The AGROfutur is now

Study reform with a participatory approach

  • Studium

The demands on agricultural science graduates are diverse and constantly changing. Therefore, a study programme must also be revised again and again. The last study reform, AGROfutur, came into force in 2016.

How do you teach agricultural science students to think critically in five years, to quickly recognise undesirable developments, to develop and review approaches to solutions, to apply scientific findings and new technical possibilities in practice, to discuss with a wide circle of “stakeholders” and to take on leadership roles? The challenge of answering this question was taken up by a team consisting of the director of studies, the coordinator, the head of the internship service, the department’s teaching specialist and a specialist in didactics.

An innovative approach

The demands on the reform were by no means modest. The aim was to offer excellent teaching that stands out internationally and enables students to enter professional life easily. In order to achieve this goal, a participatory approach was chosen that has become a model at ETH today.

During four years, discussions were held with students, lecturers and professionals, many of whom had studied at ETH themselves. The process started with a two-day kick-off attended by more than 40 people. It was very important to the core team that students were also involved in all decisions.

In this way, weaknesses of the old system could be uncovered and new demands created by technical and ecological change could be defined. It quickly became clear that there was a need for action in three areas in particular: the practical relevance of training, interdisciplinary expertise and the comparability of professional qualifications.
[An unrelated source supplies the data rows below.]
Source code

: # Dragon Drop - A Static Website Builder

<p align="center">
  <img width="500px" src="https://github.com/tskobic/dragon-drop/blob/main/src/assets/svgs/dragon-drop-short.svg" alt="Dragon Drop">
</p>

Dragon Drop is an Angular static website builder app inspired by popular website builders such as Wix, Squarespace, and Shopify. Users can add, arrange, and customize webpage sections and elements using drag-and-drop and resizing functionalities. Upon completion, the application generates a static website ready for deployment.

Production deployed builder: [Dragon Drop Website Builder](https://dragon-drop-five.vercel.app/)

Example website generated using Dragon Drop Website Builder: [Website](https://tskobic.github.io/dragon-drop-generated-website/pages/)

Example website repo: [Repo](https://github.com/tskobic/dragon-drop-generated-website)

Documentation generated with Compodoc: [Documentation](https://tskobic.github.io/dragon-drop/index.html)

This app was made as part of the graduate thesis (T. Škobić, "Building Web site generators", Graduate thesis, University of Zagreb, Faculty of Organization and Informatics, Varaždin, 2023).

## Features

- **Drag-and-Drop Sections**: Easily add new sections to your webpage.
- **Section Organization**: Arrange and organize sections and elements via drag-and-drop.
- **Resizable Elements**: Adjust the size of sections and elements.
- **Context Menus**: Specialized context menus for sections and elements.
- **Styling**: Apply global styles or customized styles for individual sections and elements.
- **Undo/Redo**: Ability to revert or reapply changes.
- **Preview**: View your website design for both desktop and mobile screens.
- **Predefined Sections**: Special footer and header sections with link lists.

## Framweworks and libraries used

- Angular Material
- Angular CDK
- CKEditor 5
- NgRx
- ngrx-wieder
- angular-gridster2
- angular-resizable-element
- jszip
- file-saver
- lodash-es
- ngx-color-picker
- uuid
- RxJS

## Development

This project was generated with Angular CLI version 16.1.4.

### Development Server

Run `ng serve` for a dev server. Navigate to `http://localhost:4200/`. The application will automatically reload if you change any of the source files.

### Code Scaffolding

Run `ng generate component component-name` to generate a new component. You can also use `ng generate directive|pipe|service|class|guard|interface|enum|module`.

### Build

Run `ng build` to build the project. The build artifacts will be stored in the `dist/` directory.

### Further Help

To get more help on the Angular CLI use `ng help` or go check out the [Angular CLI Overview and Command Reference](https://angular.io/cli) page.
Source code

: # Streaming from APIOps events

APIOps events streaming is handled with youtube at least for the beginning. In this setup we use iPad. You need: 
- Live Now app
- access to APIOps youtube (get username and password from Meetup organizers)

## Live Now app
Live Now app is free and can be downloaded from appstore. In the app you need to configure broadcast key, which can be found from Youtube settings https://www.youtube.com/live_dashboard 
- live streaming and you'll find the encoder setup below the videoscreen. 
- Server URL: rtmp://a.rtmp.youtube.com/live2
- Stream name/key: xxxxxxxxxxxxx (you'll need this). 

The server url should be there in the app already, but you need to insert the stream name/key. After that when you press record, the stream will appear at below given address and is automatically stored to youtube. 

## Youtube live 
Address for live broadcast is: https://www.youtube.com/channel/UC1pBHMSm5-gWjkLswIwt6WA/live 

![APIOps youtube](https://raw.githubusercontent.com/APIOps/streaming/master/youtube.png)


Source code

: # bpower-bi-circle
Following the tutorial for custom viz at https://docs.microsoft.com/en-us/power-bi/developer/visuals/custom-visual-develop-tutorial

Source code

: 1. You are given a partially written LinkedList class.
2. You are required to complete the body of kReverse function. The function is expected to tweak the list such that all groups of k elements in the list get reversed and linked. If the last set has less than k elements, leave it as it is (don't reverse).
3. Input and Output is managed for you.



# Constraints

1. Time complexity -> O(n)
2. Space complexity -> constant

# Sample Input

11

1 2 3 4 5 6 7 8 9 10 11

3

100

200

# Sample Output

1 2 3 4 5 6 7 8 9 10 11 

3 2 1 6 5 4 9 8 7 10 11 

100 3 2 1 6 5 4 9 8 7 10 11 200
Innovations in the Bachelor’s and Master’s programmes

The first step in the process was to define what skills students should acquire during the Bachelor’s and Master’s degree programmes. The diversity of these skills represents the diversity of the agronomic profession. Based on the qualification profiles, new courses were created or existing ones were adapted.

2016 was the year

Finally, in September 2016, the first Bachelor’s and Master’s degree programmes started in the new system. As is usual with such a comprehensive reform, teething problems were still apparent at the beginning and some of the innovations were not only met with understanding by the sceptical students.

Discussion rounds with all participants were and are held at regular intervals in order to meet the high expectations of the students.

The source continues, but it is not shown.